Task details: What is needed is an exact copy of the lines in the entries below from the one holding "Websockets, RDF, SPARQL" through the one holding "between 3 users](gh-images/webrtc-text-chat.png?raw=true)", pictures excluded.
★ ★ ★ ★ ★ ★ ★
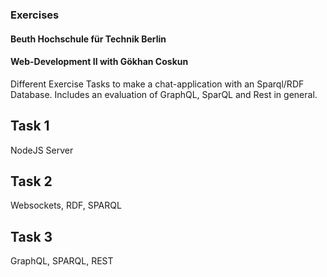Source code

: ### Exercises
#### Beuth Hochschule für Technik Berlin
#### Web-Development II with Gökhan Coskun

Different Exercise Tasks to make a chat-application with an Sparql/RDF Database.
Includes an evaluation of GraphQL, SparQL and Rest in general.

## Task 1
NodeJS Server

## Task 2
Websockets, RDF, SPARQL

## Task 3
GraphQL, SPARQL, REST
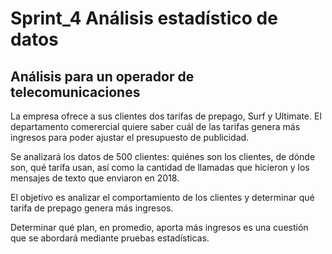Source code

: # Sprint_4 Análisis estadístico de datos
## Análisis para un operador de telecomunicaciones
La empresa ofrece a sus clientes dos tarifas de prepago, Surf y Ultimate. El departamento comerercial quiere saber cuál de las tarifas genera más ingresos para poder ajustar el presupuesto de publicidad.

Se analizará los datos de 500 clientes: quiénes son los clientes, de dónde son, qué tarifa usan, así como la cantidad de llamadas que hicieron y los mensajes de texto que enviaron en 2018.

El objetivo es analizar el comportamiento de los clientes y determinar qué tarifa de prepago genera más ingresos.

Determinar qué plan, en promedio, aporta más ingresos es una cuestión que se abordará mediante pruebas estadísticas.
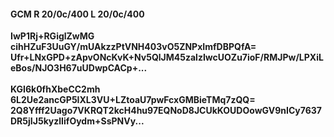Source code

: #### GCM R 20/0c/400 L 20/0c/400
**IwP1Rj+RGiglZwMG**<br/>**cihHZuF3UuGY/mUAkzzPtVNH403vO5ZNPxImfDBPQfA=**<br/>**Ufr+LNxGPD+zApvONcKvK+Nv5QlJM45zalzIwcUOZu7ioF/RMJPw/LPXiLeBos/NJO3H67uUDwpCACp+...**<br/><br/>
**KGI6k0fhXbeCC2mh**<br/>**6L2Ue2ancGP5IXL3VU+LZtoaU7pwFcxGMBieTMq7zQQ=**<br/>**2Q8Yfff2Uago7VKRQT2kcH4hu97EQNoD8JCUkKOUDOowGV9nICy7637DR5jIJ5kyzlIifOydm+SsPNVy...**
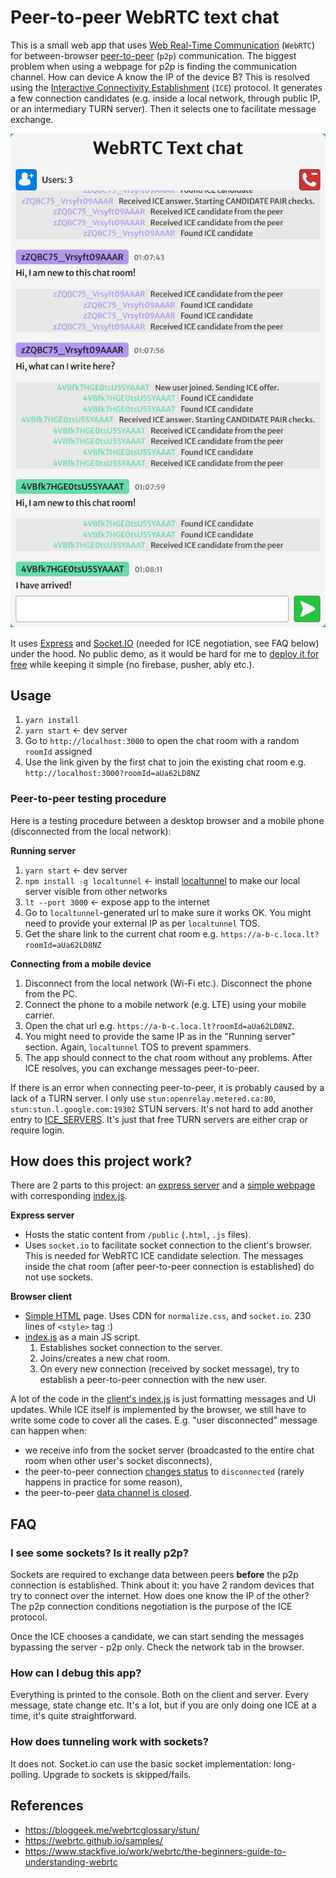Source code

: # Peer-to-peer WebRTC text chat

This is a small web app that uses [Web Real-Time Communication](https://en.wikipedia.org/wiki/WebRTC) (`WebRTC`) for between-browser [peer-to-peer](https://en.wikipedia.org/wiki/Peer-to-peer) (`p2p`) communication. The biggest problem when using a webpage for p2p is finding the communication channel. How can device A know the IP of the device B? This is resolved using the [Interactive Connectivity Establishment](https://en.wikipedia.org/wiki/Interactive_Connectivity_Establishment) (`ICE`) protocol. It generates a few connection candidates (e.g. inside a local network, through public IP, or an intermediary TURN server). Then it selects one to facilitate message exchange.

![Chat between 3 users](gh-images/webrtc-text-chat.png?raw=true)

It uses [Express](https://expressjs.com/) and [Socket.IO](https://socket.io/) (needed for ICE negotiation, see FAQ below) under the hood. No public demo, as it would be hard for me to [deploy it for free](https://vercel.com/guides/do-vercel-serverless-functions-support-websocket-connections) while keeping it simple (no firebase, pusher, ably etc.).

## Usage

1. `yarn install`
1. `yarn start` <- dev server
1. Go to `http://localhost:3000` to open the chat room with a random `roomId` assigned
1. Use the link given by the first chat to join the existing chat room e.g. `http://localhost:3000?roomId=aUa62LD8NZ`

### Peer-to-peer testing procedure

Here is a testing procedure between a desktop browser and a mobile phone (disconnected from the local network):

**Running server**

1. `yarn start` <- dev server
2. `npm install -g localtunnel` <- install [localtunnel](https://theboroer.github.io/localtunnel-www/) to make our local server visible from other networks
3. `lt --port 3000` <- expose app to the internet
4. Go to `localtunnel`-generated url to make sure it works OK. You might need to provide your external IP as per `localtunnel` TOS.
5. Get the share link to the current chat room e.g. `https://a-b-c.loca.lt?roomId=aUa62LD8NZ`

**Connecting from a mobile device**

1. Disconnect from the local network (Wi-Fi etc.). Disconnect the phone from the PC.
2. Connect the phone to a mobile network (e.g. LTE) using your mobile carrier.
3. Open the chat url e.g. `https://a-b-c.loca.lt?roomId=aUa62LD8NZ`.
4. You might need to provide the same IP as in the "Running server" section. Again, `localtunnel` TOS to prevent spammers.
5. The app should connect to the chat room without any problems. After ICE resolves, you can exchange messages peer-to-peer.

If there is an error when connecting peer-to-peer, it is probably caused by a lack of a TURN server. I only use `stun:openrelay.metered.ca:80`, `stun:stun.l.google.com:19302` STUN servers. It's not hard to add another entry to [ICE_SERVERS](public/index.js#L148). It's just that free TURN servers are either crap or require login.

## How does this project work?

There are 2 parts to this project: an [express server](src/app.js) and a [simple webpage](public/index.html) with corresponding [index.js](public/index.js).

**Express server**

- Hosts the static content from `/public` (`.html`, `.js` files).
- Uses `socket.io` to facilitate socket connection to the client's browser. This is needed for WebRTC ICE candidate selection. The messages inside the chat room (after peer-to-peer connection is established) do not use sockets.

**Browser client**

- [Simple HTML](public/index.html) page. Uses CDN for `normalize.css`, and `socket.io`. 230 lines of `<style>` tag :)
- [index.js](public/index.js) as a main JS script.
  1. Establishes socket connection to the server.
  2. Joins/creates a new chat room.
  3. On every new connection (received by socket message), try to establish a peer-to-peer connection with the new user.

A lot of the code in the [client's index.js](public/index.js) is just formatting messages and UI updates. While ICE itself is implemented by the browser, we still have to write some code to cover all the cases. E.g. "user disconnected" message can happen when:

- we receive info from the socket server (broadcasted to the entire chat room when other user's socket disconnects),
- the peer-to-peer connection [changes status](https://developer.mozilla.org/en-US/docs/Web/API/RTCPeerConnection/connectionstatechange_event) to `disconnected` (rarely happens in practice for some reason),
- the peer-to-peer [data channel is closed](https://developer.mozilla.org/en-US/docs/Web/API/RTCDataChannel/close_event).

## FAQ

### I see some sockets? Is it really p2p?

Sockets are required to exchange data between peers **before** the p2p connection is established. Think about it: you have 2 random devices that try to connect over the internet. How does one know the IP of the other? The p2p connection conditions negotiation is the purpose of the ICE protocol.

Once the ICE chooses a candidate, we can start sending the messages bypassing the server - p2p only. Check the network tab in the browser.

### How can I debug this app?

Everything is printed to the console. Both on the client and server. Every message, state change etc. It's a lot, but if you are only doing one ICE at a time, it's quite straightforward.

### How does tunneling work with sockets?

It does not. Socket.io can use the basic socket implementation: long-polling. Upgrade to sockets is skipped/fails.

## References

- https://bloggeek.me/webrtcglossary/stun/
- https://webrtc.github.io/samples/
- https://www.stackfive.io/work/webrtc/the-beginners-guide-to-understanding-webrtc
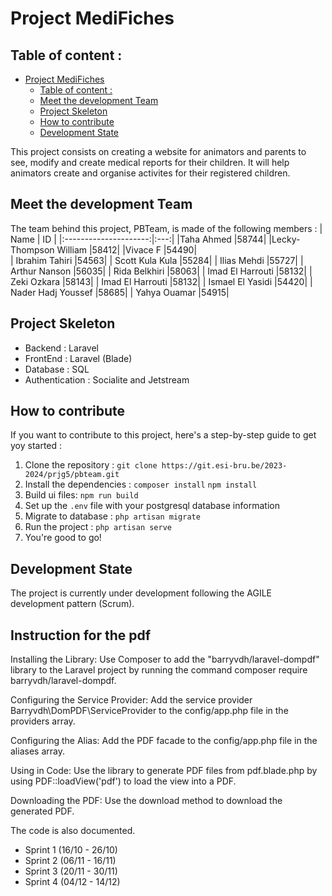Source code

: # Project MediFiches

## Table of content :
- [Project MediFiches](#project-medifiches)
  - [Table of content :](#table-of-content-)
  - [Meet the development Team](#meet-the-development-team)
  - [Project Skeleton](#project-skeleton)
  - [How to contribute](#how-to-contribute)
  - [Development State](#development-state)


This project consists on creating a website for animators and parents to see, modify and create medical reports for their children. It will help animators create and organise activites for their registered children.


## Meet the development Team

The team behind this project, PBTeam, is made of the following members :
|       Name            |  ID |
|:---------------------:|:---:|
|Taha Ahmed             |58744|
|Lecky-Thompson William |58412|
|Vivace F               |54490|  
| Ibrahim Tahiri        |54563|
| Scott Kula Kula       |55284|
| Ilias Mehdi           |55727|
| Arthur Nanson         |56035|
| Rida Belkhiri         |58063|
| Imad El Harrouti      |58132|
| Zeki Ozkara           |58143|
| Imad El Harrouti      |58132|
| Ismael El Yasidi      |54420|
| Nader Hadj Youssef    |58685|
| Yahya Ouamar          |54915|
  
## Project Skeleton
- Backend           : Laravel
- FrontEnd          : Laravel (Blade)
- Database          : SQL
- Authentication    : Socialite and Jetstream

## How to contribute
If you want to contribute to this project, here's a step-by-step guide to get yoy started :
1. Clone the repository :
`git clone https://git.esi-bru.be/2023-2024/prjg5/pbteam.git`
1. Install the dependencies :
`composer install`
`npm install`
1. Build ui files:
`npm run build`
1. Set up the `.env` file with your postgresql database information
1. Migrate to database :
`php artisan migrate`
1. Run the project : 
`php artisan serve`
1. You're good to go!
## Development State
The project is currently under development following the AGILE development pattern (Scrum).

## Instruction for the pdf
Installing the Library:
Use Composer to add the "barryvdh/laravel-dompdf" library to the Laravel project by running the command composer require barryvdh/laravel-dompdf.

Configuring the Service Provider:
Add the service provider Barryvdh\DomPDF\ServiceProvider to the config/app.php file in the providers array.

Configuring the Alias:
Add the PDF facade to the config/app.php file in the aliases array.

Using in Code:
Use the library to generate PDF files from pdf.blade.php by using PDF::loadView('pdf') to load the view into a PDF.

Downloading the PDF:
Use the download method to download the generated PDF.

The code is also documented.
- Sprint 1 (16/10 - 26/10)
- Sprint 2 (06/11 - 16/11)
- Sprint 3 (20/11 - 30/11)
- Sprint 4 (04/12 - 14/12)

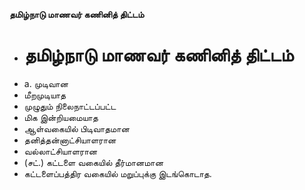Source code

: **தமிழ்நாடு மாணவர் கணினித் திட்டம்**
- # தமிழ்நாடு மாணவர் கணினித் திட்டம்
- a. முடிவான
- மீறமுடியாத
- முழுதும் நிலைநாட்டப்பட்ட
- மிக இன்றியமையாத
- ஆள்வகையில் பிடிவாதமான
- தனித்தன்னாட்சியாளரான
- வல்லாட்சியாளரான
- (சட்.) கட்டளை வகையில் தீர்மானமான
- கட்டளைப்பத்திர வகையில் மறுப்புக்கு இடங்கொடாத.

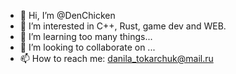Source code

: - 👋 Hi, I’m @DenChicken
- 👀 I’m interested in С++, Rust, game dev and WEB.
- 🌱 I’m learning too many things...
- 💞️ I’m looking to collaborate on ...
- 📫 How to reach me: danila_tokarchuk@mail.ru

<!---
DenChicken/DenChicken is a ✨ special ✨ repository because its `README.md` (this file) appears on your GitHub profile.
You can click the Preview link to take a look at your changes.
--->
★ ★ ★ ★ ★ ★ ★
Solution to this problem:
Websockets, RDF, SPARQL

## Task 3
GraphQL, SPARQL, REST
Source code

: # Sprint_4 Análisis estadístico de datos
## Análisis para un operador de telecomunicaciones
La empresa ofrece a sus clientes dos tarifas de prepago, Surf y Ultimate. El departamento comerercial quiere saber cuál de las tarifas genera más ingresos para poder ajustar el presupuesto de publicidad.

Se analizará los datos de 500 clientes: quiénes son los clientes, de dónde son, qué tarifa usan, así como la cantidad de llamadas que hicieron y los mensajes de texto que enviaron en 2018.

El objetivo es analizar el comportamiento de los clientes y determinar qué tarifa de prepago genera más ingresos.

Determinar qué plan, en promedio, aporta más ingresos es una cuestión que se abordará mediante pruebas estadísticas.
Source code

: #### GCM R 20/0c/400 L 20/0c/400
**IwP1Rj+RGiglZwMG**<br/>**cihHZuF3UuGY/mUAkzzPtVNH403vO5ZNPxImfDBPQfA=**<br/>**Ufr+LNxGPD+zApvONcKvK+Nv5QlJM45zalzIwcUOZu7ioF/RMJPw/LPXiLeBos/NJO3H67uUDwpCACp+...**<br/><br/>
**KGI6k0fhXbeCC2mh**<br/>**6L2Ue2ancGP5IXL3VU+LZtoaU7pwFcxGMBieTMq7zQQ=**<br/>**2Q8Yfff2Uago7VKRQT2kcH4hu97EQNoD8JCUkKOUDOowGV9nICy7637DR5jIJ5kyzlIifOydm+SsPNVy...**
Source code

: # Peer-to-peer WebRTC text chat

This is a small web app that uses [Web Real-Time Communication](https://en.wikipedia.org/wiki/WebRTC) (`WebRTC`) for between-browser [peer-to-peer](https://en.wikipedia.org/wiki/Peer-to-peer) (`p2p`) communication. The biggest problem when using a webpage for p2p is finding the communication channel. How can device A know the IP of the device B? This is resolved using the [Interactive Connectivity Establishment](https://en.wikipedia.org/wiki/Interactive_Connectivity_Establishment) (`ICE`) protocol. It generates a few connection candidates (e.g. inside a local network, through public IP, or an intermediary TURN server). Then it selects one to facilitate message exchange.

![Chat between 3 users](gh-images/webrtc-text-chat.png?raw=true)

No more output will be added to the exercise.